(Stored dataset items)

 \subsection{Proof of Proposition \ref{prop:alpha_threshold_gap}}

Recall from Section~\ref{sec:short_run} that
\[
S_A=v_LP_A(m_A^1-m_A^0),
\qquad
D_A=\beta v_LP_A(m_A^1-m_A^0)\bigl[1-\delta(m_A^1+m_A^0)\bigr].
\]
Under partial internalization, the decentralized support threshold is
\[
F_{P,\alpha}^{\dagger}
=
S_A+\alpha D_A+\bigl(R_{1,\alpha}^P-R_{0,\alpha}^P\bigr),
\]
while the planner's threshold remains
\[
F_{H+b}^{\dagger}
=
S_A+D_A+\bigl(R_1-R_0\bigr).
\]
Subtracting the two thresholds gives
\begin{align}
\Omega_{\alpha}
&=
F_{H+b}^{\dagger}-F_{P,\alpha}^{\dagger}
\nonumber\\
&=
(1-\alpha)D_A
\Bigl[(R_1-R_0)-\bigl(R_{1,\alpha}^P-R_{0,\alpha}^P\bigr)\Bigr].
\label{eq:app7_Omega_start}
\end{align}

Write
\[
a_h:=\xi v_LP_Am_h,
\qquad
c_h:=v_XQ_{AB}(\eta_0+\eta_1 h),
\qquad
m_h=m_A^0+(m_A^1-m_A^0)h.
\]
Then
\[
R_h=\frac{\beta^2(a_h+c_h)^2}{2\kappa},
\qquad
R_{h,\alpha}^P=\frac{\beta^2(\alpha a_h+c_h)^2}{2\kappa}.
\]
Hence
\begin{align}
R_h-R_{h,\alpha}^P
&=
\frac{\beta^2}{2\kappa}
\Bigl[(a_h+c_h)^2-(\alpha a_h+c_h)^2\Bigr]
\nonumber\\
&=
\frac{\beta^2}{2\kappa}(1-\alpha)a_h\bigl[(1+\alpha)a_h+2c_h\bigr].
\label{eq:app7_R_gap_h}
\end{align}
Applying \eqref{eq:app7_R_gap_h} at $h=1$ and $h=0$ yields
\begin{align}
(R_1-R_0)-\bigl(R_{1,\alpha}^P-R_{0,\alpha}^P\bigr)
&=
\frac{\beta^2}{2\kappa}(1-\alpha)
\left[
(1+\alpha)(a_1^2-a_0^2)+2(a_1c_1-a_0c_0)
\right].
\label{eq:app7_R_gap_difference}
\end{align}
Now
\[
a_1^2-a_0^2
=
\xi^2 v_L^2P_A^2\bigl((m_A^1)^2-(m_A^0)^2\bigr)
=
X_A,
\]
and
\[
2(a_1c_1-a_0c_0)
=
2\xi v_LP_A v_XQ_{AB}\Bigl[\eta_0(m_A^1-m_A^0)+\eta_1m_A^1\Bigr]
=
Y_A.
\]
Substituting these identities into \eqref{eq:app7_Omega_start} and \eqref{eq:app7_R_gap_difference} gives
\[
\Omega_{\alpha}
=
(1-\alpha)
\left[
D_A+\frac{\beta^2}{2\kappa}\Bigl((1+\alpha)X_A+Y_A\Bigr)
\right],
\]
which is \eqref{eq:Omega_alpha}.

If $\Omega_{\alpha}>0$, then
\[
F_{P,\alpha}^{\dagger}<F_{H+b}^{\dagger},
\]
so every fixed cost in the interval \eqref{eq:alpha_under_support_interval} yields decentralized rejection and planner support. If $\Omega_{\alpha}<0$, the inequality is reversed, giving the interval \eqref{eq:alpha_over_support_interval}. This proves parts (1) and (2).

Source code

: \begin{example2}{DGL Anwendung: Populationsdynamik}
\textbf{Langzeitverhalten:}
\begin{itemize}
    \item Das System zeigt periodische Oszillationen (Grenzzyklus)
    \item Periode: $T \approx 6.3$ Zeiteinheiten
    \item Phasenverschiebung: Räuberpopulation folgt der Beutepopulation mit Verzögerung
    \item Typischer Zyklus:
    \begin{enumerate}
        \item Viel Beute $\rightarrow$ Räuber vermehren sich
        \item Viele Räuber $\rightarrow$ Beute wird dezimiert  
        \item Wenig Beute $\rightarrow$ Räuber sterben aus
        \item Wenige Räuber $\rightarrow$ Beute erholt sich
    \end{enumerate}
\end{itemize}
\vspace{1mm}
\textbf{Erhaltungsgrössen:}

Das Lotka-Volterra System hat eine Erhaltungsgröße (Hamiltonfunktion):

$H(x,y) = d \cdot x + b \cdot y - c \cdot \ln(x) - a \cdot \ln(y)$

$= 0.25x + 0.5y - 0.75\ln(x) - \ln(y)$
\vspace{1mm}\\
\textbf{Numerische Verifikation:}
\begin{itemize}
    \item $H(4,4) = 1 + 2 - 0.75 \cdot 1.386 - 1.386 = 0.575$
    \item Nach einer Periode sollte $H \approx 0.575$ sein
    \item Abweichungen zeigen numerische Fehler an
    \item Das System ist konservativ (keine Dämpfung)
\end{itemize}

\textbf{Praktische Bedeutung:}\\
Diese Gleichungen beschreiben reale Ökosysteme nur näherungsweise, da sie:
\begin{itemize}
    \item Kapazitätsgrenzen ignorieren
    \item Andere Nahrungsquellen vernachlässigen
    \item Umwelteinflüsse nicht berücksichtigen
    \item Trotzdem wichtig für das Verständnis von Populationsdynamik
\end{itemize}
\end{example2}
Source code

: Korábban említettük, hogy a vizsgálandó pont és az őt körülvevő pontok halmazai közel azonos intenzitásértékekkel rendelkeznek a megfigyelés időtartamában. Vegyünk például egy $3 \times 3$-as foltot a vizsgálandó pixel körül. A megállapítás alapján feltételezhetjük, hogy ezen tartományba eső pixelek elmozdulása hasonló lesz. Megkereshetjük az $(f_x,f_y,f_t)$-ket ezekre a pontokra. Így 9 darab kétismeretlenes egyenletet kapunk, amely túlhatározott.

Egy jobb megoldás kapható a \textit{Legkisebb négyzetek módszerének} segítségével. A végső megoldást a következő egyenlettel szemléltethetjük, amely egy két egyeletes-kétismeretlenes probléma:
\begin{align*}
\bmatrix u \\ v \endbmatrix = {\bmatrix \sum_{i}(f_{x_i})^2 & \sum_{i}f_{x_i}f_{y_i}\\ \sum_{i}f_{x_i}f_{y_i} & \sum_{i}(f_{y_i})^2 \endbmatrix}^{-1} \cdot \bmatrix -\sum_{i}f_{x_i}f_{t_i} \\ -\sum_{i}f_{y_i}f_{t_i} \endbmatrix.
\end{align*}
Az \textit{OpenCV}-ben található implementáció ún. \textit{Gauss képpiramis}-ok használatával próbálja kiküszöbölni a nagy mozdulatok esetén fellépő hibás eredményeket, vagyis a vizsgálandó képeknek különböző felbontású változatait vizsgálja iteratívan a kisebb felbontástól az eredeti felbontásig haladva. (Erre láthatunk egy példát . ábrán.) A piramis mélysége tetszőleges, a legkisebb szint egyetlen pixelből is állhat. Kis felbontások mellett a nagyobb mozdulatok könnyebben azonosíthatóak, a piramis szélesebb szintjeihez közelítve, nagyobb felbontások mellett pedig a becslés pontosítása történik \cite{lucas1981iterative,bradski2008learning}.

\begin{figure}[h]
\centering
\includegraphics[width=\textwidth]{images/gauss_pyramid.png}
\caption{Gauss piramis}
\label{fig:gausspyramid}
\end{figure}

*What you should do*:
Every entry above should be transcribed exactly as it appears.

*Result for this task*:
 \subsection{Proof of Proposition \ref{prop:alpha_threshold_gap}}

Recall from Section~\ref{sec:short_run} that
\[
S_A=v_LP_A(m_A^1-m_A^0),
\qquad
D_A=\beta v_LP_A(m_A^1-m_A^0)\bigl[1-\delta(m_A^1+m_A^0)\bigr].
\]
Under partial internalization, the decentralized support threshold is
\[
F_{P,\alpha}^{\dagger}
=
S_A+\alpha D_A+\bigl(R_{1,\alpha}^P-R_{0,\alpha}^P\bigr),
\]
while the planner's threshold remains
\[
F_{H+b}^{\dagger}
=
S_A+D_A+\bigl(R_1-R_0\bigr).
\]
Subtracting the two thresholds gives
\begin{align}
\Omega_{\alpha}
&=
F_{H+b}^{\dagger}-F_{P,\alpha}^{\dagger}
\nonumber\\
&=
(1-\alpha)D_A
\Bigl[(R_1-R_0)-\bigl(R_{1,\alpha}^P-R_{0,\alpha}^P\bigr)\Bigr].
\label{eq:app7_Omega_start}
\end{align}

Write
\[
a_h:=\xi v_LP_Am_h,
\qquad
c_h:=v_XQ_{AB}(\eta_0+\eta_1 h),
\qquad
m_h=m_A^0+(m_A^1-m_A^0)h.
\]
Then
\[
R_h=\frac{\beta^2(a_h+c_h)^2}{2\kappa},
\qquad
R_{h,\alpha}^P=\frac{\beta^2(\alpha a_h+c_h)^2}{2\kappa}.
\]
Hence
\begin{align}
R_h-R_{h,\alpha}^P
&=
\frac{\beta^2}{2\kappa}
\Bigl[(a_h+c_h)^2-(\alpha a_h+c_h)^2\Bigr]
\nonumber\\
&=
\frac{\beta^2}{2\kappa}(1-\alpha)a_h\bigl[(1+\alpha)a_h+2c_h\bigr].
\label{eq:app7_R_gap_h}
\end{align}
Applying \eqref{eq:app7_R_gap_h} at $h=1$ and $h=0$ yields
\begin{align}
(R_1-R_0)-\bigl(R_{1,\alpha}^P-R_{0,\alpha}^P\bigr)
&=
\frac{\beta^2}{2\kappa}(1-\alpha)
\left[
(1+\alpha)(a_1^2-a_0^2)+2(a_1c_1-a_0c_0)
\right].
\label{eq:app7_R_gap_difference}
\end{align}
Now
\[
a_1^2-a_0^2
=
\xi^2 v_L^2P_A^2\bigl((m_A^1)^2-(m_A^0)^2\bigr)
=
X_A,
\]
and
\[
2(a_1c_1-a_0c_0)
=
2\xi v_LP_A v_XQ_{AB}\Bigl[\eta_0(m_A^1-m_A^0)+\eta_1m_A^1\Bigr]
=
Y_A.
\]
Substituting these identities into \eqref{eq:app7_Omega_start} and \eqref{eq:app7_R_gap_difference} gives
\[
\Omega_{\alpha}
=
(1-\alpha)
\left[
D_A+\frac{\beta^2}{2\kappa}\Bigl((1+\alpha)X_A+Y_A\Bigr)
\right],
\]
which is \eqref{eq:Omega_alpha}.

If $\Omega_{\alpha}>0$, then
\[
F_{P,\alpha}^{\dagger}<F_{H+b}^{\dagger},
\]
so every fixed cost in the interval \eqref{eq:alpha_under_support_interval} yields decentralized rejection and planner support. If $\Omega_{\alpha}<0$, the inequality is reversed, giving the interval \eqref{eq:alpha_over_support_interval}. This proves parts (1) and (2).

Source code

: \begin{example2}{DGL Anwendung: Populationsdynamik}
\textbf{Langzeitverhalten:}
\begin{itemize}
    \item Das System zeigt periodische Oszillationen (Grenzzyklus)
    \item Periode: $T \approx 6.3$ Zeiteinheiten
    \item Phasenverschiebung: Räuberpopulation folgt der Beutepopulation mit Verzögerung
    \item Typischer Zyklus:
    \begin{enumerate}
        \item Viel Beute $\rightarrow$ Räuber vermehren sich
        \item Viele Räuber $\rightarrow$ Beute wird dezimiert  
        \item Wenig Beute $\rightarrow$ Räuber sterben aus
        \item Wenige Räuber $\rightarrow$ Beute erholt sich
    \end{enumerate}
\end{itemize}
\vspace{1mm}
\textbf{Erhaltungsgrössen:}

Das Lotka-Volterra System hat eine Erhaltungsgröße (Hamiltonfunktion):

$H(x,y) = d \cdot x + b \cdot y - c \cdot \ln(x) - a \cdot \ln(y)$

$= 0.25x + 0.5y - 0.75\ln(x) - \ln(y)$
\vspace{1mm}\\
\textbf{Numerische Verifikation:}
\begin{itemize}
    \item $H(4,4) = 1 + 2 - 0.75 \cdot 1.386 - 1.386 = 0.575$
    \item Nach einer Periode sollte $H \approx 0.575$ sein
    \item Abweichungen zeigen numerische Fehler an
    \item Das System ist konservativ (keine Dämpfung)
\end{itemize}

\textbf{Praktische Bedeutung:}\\
Diese Gleichungen beschreiben reale Ökosysteme nur näherungsweise, da sie:
\begin{itemize}
    \item Kapazitätsgrenzen ignorieren
    \item Andere Nahrungsquellen vernachlässigen
    \item Umwelteinflüsse nicht berücksichtigen
    \item Trotzdem wichtig für das Verständnis von Populationsdynamik
\end{itemize}
\end{example2}
Source code

: Korábban említettük, hogy a vizsgálandó pont és az őt körülvevő pontok halmazai közel azonos intenzitásértékekkel rendelkeznek a megfigyelés időtartamában. Vegyünk például egy $3 \times 3$-as foltot a vizsgálandó pixel körül. A megállapítás alapján feltételezhetjük, hogy ezen tartományba eső pixelek elmozdulása hasonló lesz. Megkereshetjük az $(f_x,f_y,f_t)$-ket ezekre a pontokra. Így 9 darab kétismeretlenes egyenletet kapunk, amely túlhatározott.

Egy jobb megoldás kapható a \textit{Legkisebb négyzetek módszerének} segítségével. A végső megoldást a következő egyenlettel szemléltethetjük, amely egy két egyeletes-kétismeretlenes probléma:
\begin{align*}
\bmatrix u \\ v \endbmatrix = {\bmatrix \sum_{i}(f_{x_i})^2 & \sum_{i}f_{x_i}f_{y_i}\\ \sum_{i}f_{x_i}f_{y_i} & \sum_{i}(f_{y_i})^2 \endbmatrix}^{-1} \cdot \bmatrix -\sum_{i}f_{x_i}f_{t_i} \\ -\sum_{i}f_{y_i}f_{t_i} \endbmatrix.
\end{align*}
Az \textit{OpenCV}-ben található implementáció ún. \textit{Gauss képpiramis}-ok használatával próbálja kiküszöbölni a nagy mozdulatok esetén fellépő hibás eredményeket, vagyis a vizsgálandó képeknek különböző felbontású változatait vizsgálja iteratívan a kisebb felbontástól az eredeti felbontásig haladva. (Erre láthatunk egy példát . ábrán.) A piramis mélysége tetszőleges, a legkisebb szint egyetlen pixelből is állhat. Kis felbontások mellett a nagyobb mozdulatok könnyebben azonosíthatóak, a piramis szélesebb szintjeihez közelítve, nagyobb felbontások mellett pedig a becslés pontosítása történik \cite{lucas1981iterative,bradski2008learning}.

\begin{figure}[h]
\centering
\includegraphics[width=\textwidth]{images/gauss_pyramid.png}
\caption{Gauss piramis}
\label{fig:gausspyramid}
\end{figure}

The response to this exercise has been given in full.